Work instruction:
Please quote exactly the opening lines of the data, from the first line to the one where "im Kontext von" appears.

Provided entries:
---+---

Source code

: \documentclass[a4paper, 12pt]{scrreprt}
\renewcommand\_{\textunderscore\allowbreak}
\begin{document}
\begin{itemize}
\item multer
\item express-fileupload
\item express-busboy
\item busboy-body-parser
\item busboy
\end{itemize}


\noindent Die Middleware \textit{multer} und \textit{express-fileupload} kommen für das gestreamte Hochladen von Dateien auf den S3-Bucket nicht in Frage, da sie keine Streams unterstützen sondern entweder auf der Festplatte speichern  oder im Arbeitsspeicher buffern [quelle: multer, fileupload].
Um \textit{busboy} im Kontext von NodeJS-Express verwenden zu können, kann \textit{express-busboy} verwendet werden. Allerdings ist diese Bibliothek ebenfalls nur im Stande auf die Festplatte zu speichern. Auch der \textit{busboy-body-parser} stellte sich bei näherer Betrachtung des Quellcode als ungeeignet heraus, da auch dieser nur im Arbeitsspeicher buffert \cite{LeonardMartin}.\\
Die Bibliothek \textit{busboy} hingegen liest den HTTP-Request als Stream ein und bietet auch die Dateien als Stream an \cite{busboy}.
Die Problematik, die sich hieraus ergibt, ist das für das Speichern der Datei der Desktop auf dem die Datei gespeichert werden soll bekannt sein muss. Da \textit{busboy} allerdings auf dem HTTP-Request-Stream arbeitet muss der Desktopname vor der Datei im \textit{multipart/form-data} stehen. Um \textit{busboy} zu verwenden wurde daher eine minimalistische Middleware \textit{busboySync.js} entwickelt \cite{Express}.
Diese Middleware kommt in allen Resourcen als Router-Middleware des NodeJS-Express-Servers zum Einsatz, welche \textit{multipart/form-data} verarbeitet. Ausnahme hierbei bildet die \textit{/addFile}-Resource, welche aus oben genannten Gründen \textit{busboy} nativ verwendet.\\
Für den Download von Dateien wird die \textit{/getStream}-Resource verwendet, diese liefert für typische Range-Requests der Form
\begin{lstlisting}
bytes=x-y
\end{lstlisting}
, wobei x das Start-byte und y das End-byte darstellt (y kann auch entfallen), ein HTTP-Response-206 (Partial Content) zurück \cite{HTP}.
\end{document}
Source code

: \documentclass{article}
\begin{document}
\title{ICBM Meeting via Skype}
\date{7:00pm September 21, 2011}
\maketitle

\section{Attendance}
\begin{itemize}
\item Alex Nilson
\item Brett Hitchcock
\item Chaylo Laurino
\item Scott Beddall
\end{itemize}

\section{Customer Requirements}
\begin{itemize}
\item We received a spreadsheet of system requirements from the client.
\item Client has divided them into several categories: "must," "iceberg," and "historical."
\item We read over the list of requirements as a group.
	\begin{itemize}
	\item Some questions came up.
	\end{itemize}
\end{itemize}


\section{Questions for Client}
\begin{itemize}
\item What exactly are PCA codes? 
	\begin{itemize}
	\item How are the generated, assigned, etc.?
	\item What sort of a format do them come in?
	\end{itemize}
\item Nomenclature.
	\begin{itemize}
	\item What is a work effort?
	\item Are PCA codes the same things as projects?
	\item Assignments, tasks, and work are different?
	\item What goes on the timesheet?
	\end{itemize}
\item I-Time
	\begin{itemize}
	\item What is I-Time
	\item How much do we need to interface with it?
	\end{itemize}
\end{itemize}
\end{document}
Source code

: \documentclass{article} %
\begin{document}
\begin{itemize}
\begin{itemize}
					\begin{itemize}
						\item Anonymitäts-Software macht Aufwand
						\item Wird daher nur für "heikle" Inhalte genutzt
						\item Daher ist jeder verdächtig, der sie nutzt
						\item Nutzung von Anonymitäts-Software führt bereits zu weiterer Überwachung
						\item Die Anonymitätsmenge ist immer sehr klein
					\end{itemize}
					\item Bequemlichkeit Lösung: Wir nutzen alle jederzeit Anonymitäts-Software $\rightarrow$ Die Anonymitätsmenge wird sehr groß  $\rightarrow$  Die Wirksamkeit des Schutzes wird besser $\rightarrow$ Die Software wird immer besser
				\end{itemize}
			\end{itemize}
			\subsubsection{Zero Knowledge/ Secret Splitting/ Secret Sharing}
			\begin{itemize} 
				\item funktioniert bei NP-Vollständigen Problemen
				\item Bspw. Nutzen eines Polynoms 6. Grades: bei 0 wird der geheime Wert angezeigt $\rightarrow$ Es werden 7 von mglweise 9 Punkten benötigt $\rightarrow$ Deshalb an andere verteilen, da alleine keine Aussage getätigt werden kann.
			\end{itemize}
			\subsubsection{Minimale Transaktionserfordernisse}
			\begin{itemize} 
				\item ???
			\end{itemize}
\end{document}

---+---

Answer:
Source code

: \documentclass[a4paper, 12pt]{scrreprt}
\renewcommand\_{\textunderscore\allowbreak}
\begin{document}
\begin{itemize}
\item multer
\item express-fileupload
\item express-busboy
\item busboy-body-parser
\item busboy
\end{itemize}


\noindent Die Middleware \textit{multer} und \textit{express-fileupload} kommen für das gestreamte Hochladen von Dateien auf den S3-Bucket nicht in Frage, da sie keine Streams unterstützen sondern entweder auf der Festplatte speichern  oder im Arbeitsspeicher buffern [quelle: multer, fileupload].
Um \textit{busboy} im Kontext von NodeJS-Express verwenden zu können, kann \textit{express-busboy} verwendet werden. Allerdings ist diese Bibliothek ebenfalls nur im Stande auf die Festplatte zu speichern. Auch der \textit{busboy-body-parser} stellte sich bei näherer Betrachtung des Quellcode als ungeeignet heraus, da auch dieser nur im Arbeitsspeicher buffert \cite{LeonardMartin}.\\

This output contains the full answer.